I Bought You Something Awful

This blog post needs a picture. But it can't have one. Not yet. Because it's a surprise. This blog post? It's a cliffhanger. Because you have to read it today and then wait for UPS to do it's magic. And in a few days, if UPS doesn't lose it, I can post what I'm talking about. Doesn't that sound exciting? It does. I'm excited for you. So let's talk about it.

In September, my friend Tasha and I were driving to North Jersey for a bit of shopping. I'm not good at being places on time, so we were already way later than we should have been when it happened. And by "it" I mean, we passed a garage sale.

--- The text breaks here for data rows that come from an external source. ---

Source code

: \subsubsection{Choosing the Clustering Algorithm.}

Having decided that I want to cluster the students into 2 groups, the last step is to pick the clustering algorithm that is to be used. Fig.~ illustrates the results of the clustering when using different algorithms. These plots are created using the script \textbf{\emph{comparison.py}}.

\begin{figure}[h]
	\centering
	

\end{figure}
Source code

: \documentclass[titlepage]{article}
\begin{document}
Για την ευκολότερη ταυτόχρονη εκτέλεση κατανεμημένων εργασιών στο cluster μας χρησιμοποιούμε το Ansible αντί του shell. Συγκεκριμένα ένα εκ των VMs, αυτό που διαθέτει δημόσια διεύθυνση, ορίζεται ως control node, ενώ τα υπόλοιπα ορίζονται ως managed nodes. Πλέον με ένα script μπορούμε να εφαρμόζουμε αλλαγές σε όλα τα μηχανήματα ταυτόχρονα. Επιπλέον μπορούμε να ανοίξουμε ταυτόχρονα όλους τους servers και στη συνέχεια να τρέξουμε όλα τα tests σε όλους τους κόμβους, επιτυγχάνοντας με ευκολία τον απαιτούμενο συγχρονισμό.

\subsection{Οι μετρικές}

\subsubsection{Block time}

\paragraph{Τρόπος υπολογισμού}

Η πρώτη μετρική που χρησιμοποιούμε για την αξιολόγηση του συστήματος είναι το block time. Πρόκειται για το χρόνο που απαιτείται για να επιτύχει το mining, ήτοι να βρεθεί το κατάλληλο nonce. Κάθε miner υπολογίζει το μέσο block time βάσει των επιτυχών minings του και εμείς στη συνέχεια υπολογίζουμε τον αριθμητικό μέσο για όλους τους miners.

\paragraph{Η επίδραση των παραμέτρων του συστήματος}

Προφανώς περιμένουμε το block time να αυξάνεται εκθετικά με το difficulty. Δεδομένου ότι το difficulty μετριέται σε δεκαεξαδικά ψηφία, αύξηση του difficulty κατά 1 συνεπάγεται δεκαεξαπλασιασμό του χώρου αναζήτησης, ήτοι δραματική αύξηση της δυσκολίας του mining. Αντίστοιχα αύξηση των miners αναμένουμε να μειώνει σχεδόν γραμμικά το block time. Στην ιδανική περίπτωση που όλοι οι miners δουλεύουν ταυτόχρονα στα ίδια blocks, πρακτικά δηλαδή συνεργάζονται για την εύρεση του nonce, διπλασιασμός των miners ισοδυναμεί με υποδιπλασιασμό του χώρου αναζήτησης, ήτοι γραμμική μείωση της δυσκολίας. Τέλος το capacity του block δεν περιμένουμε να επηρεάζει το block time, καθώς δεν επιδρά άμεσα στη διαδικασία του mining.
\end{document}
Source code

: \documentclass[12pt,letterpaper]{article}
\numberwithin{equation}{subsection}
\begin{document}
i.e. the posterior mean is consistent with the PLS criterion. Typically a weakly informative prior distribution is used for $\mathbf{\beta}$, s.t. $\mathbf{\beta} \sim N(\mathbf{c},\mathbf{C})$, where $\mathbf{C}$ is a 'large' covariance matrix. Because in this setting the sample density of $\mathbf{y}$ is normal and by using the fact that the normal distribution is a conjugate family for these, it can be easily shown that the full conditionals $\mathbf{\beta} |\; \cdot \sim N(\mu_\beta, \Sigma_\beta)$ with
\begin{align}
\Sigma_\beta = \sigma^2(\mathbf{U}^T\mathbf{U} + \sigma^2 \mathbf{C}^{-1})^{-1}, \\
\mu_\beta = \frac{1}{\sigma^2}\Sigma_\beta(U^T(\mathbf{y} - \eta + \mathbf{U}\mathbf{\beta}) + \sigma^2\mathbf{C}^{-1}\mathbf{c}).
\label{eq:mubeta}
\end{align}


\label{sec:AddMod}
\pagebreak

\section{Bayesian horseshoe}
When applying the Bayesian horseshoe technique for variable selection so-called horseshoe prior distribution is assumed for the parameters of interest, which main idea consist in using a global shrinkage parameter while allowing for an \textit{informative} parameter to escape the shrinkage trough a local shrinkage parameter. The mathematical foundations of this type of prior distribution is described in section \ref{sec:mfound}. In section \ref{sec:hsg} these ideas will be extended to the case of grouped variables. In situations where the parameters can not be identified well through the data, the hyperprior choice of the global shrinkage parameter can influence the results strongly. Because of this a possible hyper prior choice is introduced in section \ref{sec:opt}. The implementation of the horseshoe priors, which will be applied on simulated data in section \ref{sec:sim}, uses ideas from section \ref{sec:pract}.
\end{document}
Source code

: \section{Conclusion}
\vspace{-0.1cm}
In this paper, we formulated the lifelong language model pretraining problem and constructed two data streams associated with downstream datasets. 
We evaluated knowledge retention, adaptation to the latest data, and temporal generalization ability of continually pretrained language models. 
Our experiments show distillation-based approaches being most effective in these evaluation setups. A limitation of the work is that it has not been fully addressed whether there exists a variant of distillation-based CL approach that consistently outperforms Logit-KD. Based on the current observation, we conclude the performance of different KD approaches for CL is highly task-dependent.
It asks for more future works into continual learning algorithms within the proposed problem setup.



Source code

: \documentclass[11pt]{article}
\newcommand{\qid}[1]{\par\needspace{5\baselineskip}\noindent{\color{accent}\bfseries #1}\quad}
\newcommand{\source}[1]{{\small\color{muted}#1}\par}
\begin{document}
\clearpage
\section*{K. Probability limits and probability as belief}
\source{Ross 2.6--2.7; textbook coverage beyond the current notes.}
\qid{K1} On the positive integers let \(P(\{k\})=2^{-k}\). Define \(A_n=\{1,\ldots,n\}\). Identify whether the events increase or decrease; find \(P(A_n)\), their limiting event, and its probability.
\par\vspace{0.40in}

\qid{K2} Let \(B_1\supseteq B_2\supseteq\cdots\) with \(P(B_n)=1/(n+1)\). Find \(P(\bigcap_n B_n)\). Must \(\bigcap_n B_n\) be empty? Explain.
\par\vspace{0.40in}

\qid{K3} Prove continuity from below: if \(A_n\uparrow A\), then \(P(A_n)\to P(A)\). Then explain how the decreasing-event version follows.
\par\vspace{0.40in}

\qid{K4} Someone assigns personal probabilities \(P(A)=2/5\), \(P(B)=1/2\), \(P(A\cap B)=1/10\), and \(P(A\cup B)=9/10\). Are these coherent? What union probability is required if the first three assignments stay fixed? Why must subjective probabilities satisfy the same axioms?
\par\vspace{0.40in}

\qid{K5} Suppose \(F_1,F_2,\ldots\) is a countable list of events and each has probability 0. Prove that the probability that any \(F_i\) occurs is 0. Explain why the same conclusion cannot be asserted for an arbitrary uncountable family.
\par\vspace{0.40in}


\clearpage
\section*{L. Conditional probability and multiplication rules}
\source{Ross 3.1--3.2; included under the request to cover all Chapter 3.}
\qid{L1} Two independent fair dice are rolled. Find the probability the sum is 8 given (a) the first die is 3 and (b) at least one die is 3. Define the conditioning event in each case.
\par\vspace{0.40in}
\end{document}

And as we drove past, the most glorious thing I've ever seen caught my eye.

Me: OMG. Did you SEE that?
Tasha: See what?
Me: THAT. We have to stop. I have to own that. We're turning around.
Tasha: Seriously? You're going to turn around and go to a garage sale for THAT? What are you even going to do with it?
Me: Be awesome. THAT's what.

So we turned around and drove back to the garage sale. As we got closer to the object in question, it became even more amazing. I know you don't know what it is, but trust me, it was everything it SHOULD be and then a whole lot more. My eyes lit up. I practically ran across the lawn. I couldn't risk someone else getting to it before me.

Me: How much for THAT?
Garage sale lady: THAT? Let's call it two dollars.
Me: YES. Two dollars. I will give you two dollars, and I will take that.

Later that night I brought it home and showed it to Todd and he said "What are we even going to do with that?" And I was like "I don't know, but I couldn't just NOT buy it. Look at it." He seemed strangely unimpressed. The next day, I realized I knew exactly what to do with it. I had to send it to someone. Not just any someone. No. I had someone in mind. But not yet. Timing is everything with these things. And so it's been in the back of my closet ever since. Waiting for the right moment. I thought about sending it immediately. I thought about sending it at Halloween. I thought about sending it at Christmas. But no. Those were the wrong moments. This? This is the moment.

My friend Brittany ran her first half marathon last weekend. I'm so proud of her. Just like I want to hug her until I crush her proud, you know? You can read all about it here on her blog, which is what you should be reading all the time if you like awesome people who inspire you and stuff. And now is the right time for me to send her a present which I think is hilarious and probably sums up how only I think I'm funny.

Britto. You're changing the way you live your life and accomplished something pretty amazing. Me? I bought you something awful. This thing is your problem now. YOU'RE WELCOME.

FOLLOW UP: She got it. And she's gonna pay it forward. The internet is the best place in the world.